Saved entries
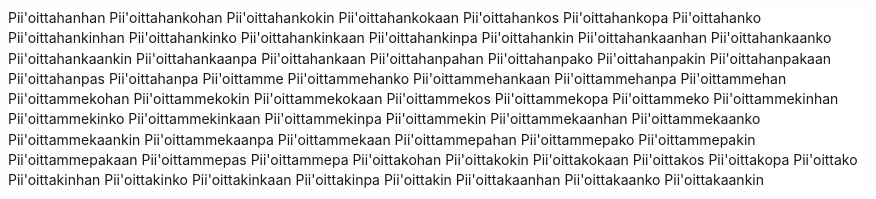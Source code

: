 Pii'oittahanhan
Pii'oittahankohan
Pii'oittahankokin
Pii'oittahankokaan
Pii'oittahankos
Pii'oittahankopa
Pii'oittahanko
Pii'oittahankinhan
Pii'oittahankinko
Pii'oittahankinkaan
Pii'oittahankinpa
Pii'oittahankin
Pii'oittahankaanhan
Pii'oittahankaanko
Pii'oittahankaankin
Pii'oittahankaanpa
Pii'oittahankaan
Pii'oittahanpahan
Pii'oittahanpako
Pii'oittahanpakin
Pii'oittahanpakaan
Pii'oittahanpas
Pii'oittahanpa
Pii'oittamme
Pii'oittammehanko
Pii'oittammehankaan
Pii'oittammehanpa
Pii'oittammehan
Pii'oittammekohan
Pii'oittammekokin
Pii'oittammekokaan
Pii'oittammekos
Pii'oittammekopa
Pii'oittammeko
Pii'oittammekinhan
Pii'oittammekinko
Pii'oittammekinkaan
Pii'oittammekinpa
Pii'oittammekin
Pii'oittammekaanhan
Pii'oittammekaanko
Pii'oittammekaankin
Pii'oittammekaanpa
Pii'oittammekaan
Pii'oittammepahan
Pii'oittammepako
Pii'oittammepakin
Pii'oittammepakaan
Pii'oittammepas
Pii'oittammepa
Pii'oittakohan
Pii'oittakokin
Pii'oittakokaan
Pii'oittakos
Pii'oittakopa
Pii'oittako
Pii'oittakinhan
Pii'oittakinko
Pii'oittakinkaan
Pii'oittakinpa
Pii'oittakin
Pii'oittakaanhan
Pii'oittakaanko
Pii'oittakaankin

▸ ABOUT THIS EXERCISE
The answer must be the lines from the one containing "Pii'oittahankinkaan" through the last line of the records, copied exactly, with nothing else.

▸ SOLVED PROBLEM
Pii'oittahankinkaan
Pii'oittahankinpa
Pii'oittahankin
Pii'oittahankaanhan
Pii'oittahankaanko
Pii'oittahankaankin
Pii'oittahankaanpa
Pii'oittahankaan
Pii'oittahanpahan
Pii'oittahanpako
Pii'oittahanpakin
Pii'oittahanpakaan
Pii'oittahanpas
Pii'oittahanpa
Pii'oittamme
Pii'oittammehanko
Pii'oittammehankaan
Pii'oittammehanpa
Pii'oittammehan
Pii'oittammekohan
Pii'oittammekokin
Pii'oittammekokaan
Pii'oittammekos
Pii'oittammekopa
Pii'oittammeko
Pii'oittammekinhan
Pii'oittammekinko
Pii'oittammekinkaan
Pii'oittammekinpa
Pii'oittammekin
Pii'oittammekaanhan
Pii'oittammekaanko
Pii'oittammekaankin
Pii'oittammekaanpa
Pii'oittammekaan
Pii'oittammepahan
Pii'oittammepako
Pii'oittammepakin
Pii'oittammepakaan
Pii'oittammepas
Pii'oittammepa
Pii'oittakohan
Pii'oittakokin
Pii'oittakokaan
Pii'oittakos
Pii'oittakopa
Pii'oittako
Pii'oittakinhan
Pii'oittakinko
Pii'oittakinkaan
Pii'oittakinpa
Pii'oittakin
Pii'oittakaanhan
Pii'oittakaanko
Pii'oittakaankin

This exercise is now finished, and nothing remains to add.